[[ Data provided, beginning ]]
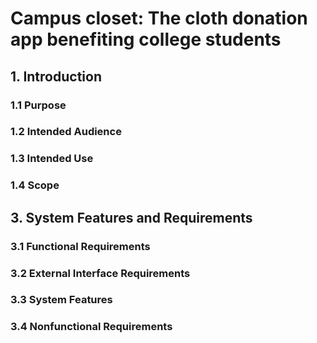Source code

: # Campus closet: The cloth donation app benefiting college students

## 1. Introduction

### 1.1 Purpose


### 1.2 Intended Audience


### 1.3 Intended Use


### 1.4 Scope


## 3. System Features and Requirements
### 3.1 Functional Requirements


### 3.2 External Interface Requirements


### 3.3 System Features


### 3.4 Nonfunctional Requirements
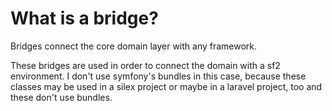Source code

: What is a bridge?
=================

Bridges connect the core domain layer with any framework.

These bridges are used in order to connect the domain with a sf2 environment.
I don't use symfony's bundles in this case, because these classes may be used in a silex project or maybe in a laravel project, too and these don't use bundles.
[[ Data provided, end ]]
▶ [Assigned task]
Go through the entries and filter for lines holding the word "Features"; copy each match.

▶ [Result]
## 3. System Features and Requirements
### 3.3 System Features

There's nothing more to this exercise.